Academic and writer
Anastasia Kanjere is a white settler writer, activist and casual academic, born and raised on Wurundjeri country in so-called Melbourne.
She writes on race, gender, borders, motherhood, mental health and justice. Her PhD thesis, undertaken as a David Myers scholarship recipient at La Trobe University, analyses the interrelation between whiteness as an ideological sphere and discourses of innocence, and the implications of this link for anti-racist work and theory.
Other research interests include critical race and whiteness studies, critical border studies, continental philosophy, culture studies, motherhood, vulnerability and (in)security, and critical childhood studies.

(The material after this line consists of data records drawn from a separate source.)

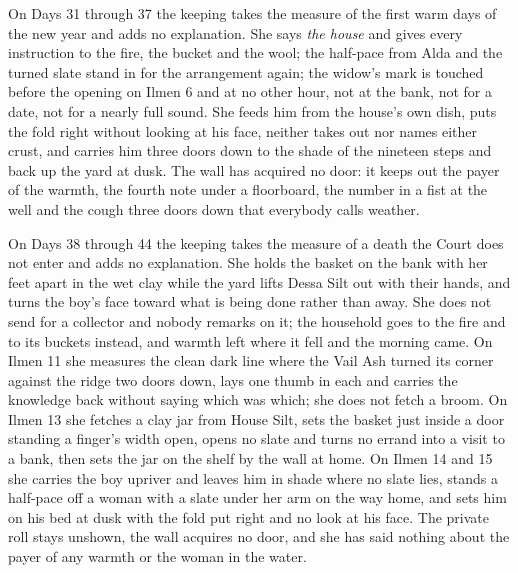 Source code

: \documentclass{design/chronicle}
\begin{document}
{On Days 31 through 37 the keeping takes the measure of the first warm days of the new year and adds no explanation. She says \emph{the house} and gives every instruction to the fire, the bucket and the wool; the half-pace from Alda and the turned slate stand in for the arrangement again; the widow’s mark is touched before the opening on Ilmen 6 and at no other hour, not at the bank, not for a date, not for a nearly full sound. She feeds him from the house’s own dish, puts the fold right without looking at his face, neither takes out nor names either crust, and carries him three doors down to the shade of the nineteen steps and back up the yard at dusk. The wall has acquired no door: it keeps out the payer of the warmth, the fourth note under a floorboard, the number in a fist at the well and the cough three doors down that everybody calls weather.

On Days 38 through 44 the keeping takes the measure of a death the Court does not enter and adds no explanation. She holds the basket on the bank with her feet apart in the wet clay while the yard lifts Dessa Silt out with their hands, and turns the boy’s face toward what is being done rather than away. She does not send for a collector and nobody remarks on it; the household goes to the fire and to its buckets instead, and warmth left where it fell and the morning came. On Ilmen 11 she measures the clean dark line where the Vail Ash turned its corner against the ridge two doors down, lays one thumb in each and carries the knowledge back without saying which was which; she does not fetch a broom. On Ilmen 13 she fetches a clay jar from House Silt, sets the basket just inside a door standing a finger’s width open, opens no slate and turns no errand into a visit to a bank, then sets the jar on the shelf by the wall at home. On Ilmen 14 and 15 she carries the boy upriver and leaves him in shade where no slate lies, stands a half-pace off a woman with a slate under her arm on the way home, and sets him on his bed at dusk with the fold put right and no look at his face. The private roll stays unshown, the wall acquires no door, and she has said nothing about the payer of any warmth or the woman in the water.

}
\end{document}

Outside of the academy, Anastasia’s 2016 essay ‘The Trouble with Compassion’ was shortlisted for the Overland/NUW Fair Australia Essay Prize, and her memoir excerpt ‘The Lighted Door’ was shortlisted for the Scribe Non-fiction Prize for Young Writers. She sat on the panel ‘Mothering from the fringes’ at the 2016 Feminist Writers Festival and has participated in discussions on race, whiteness and decolonisation organised by The Two Chairs antiracism initiative and Dancehouse’s Conversation.Now series. She has spoken about her work and scholarship to community radio stations Joy FM, 3CR and The Wire. Other writing can be found in Going Down Swinging, The Pin, and Writing from Below.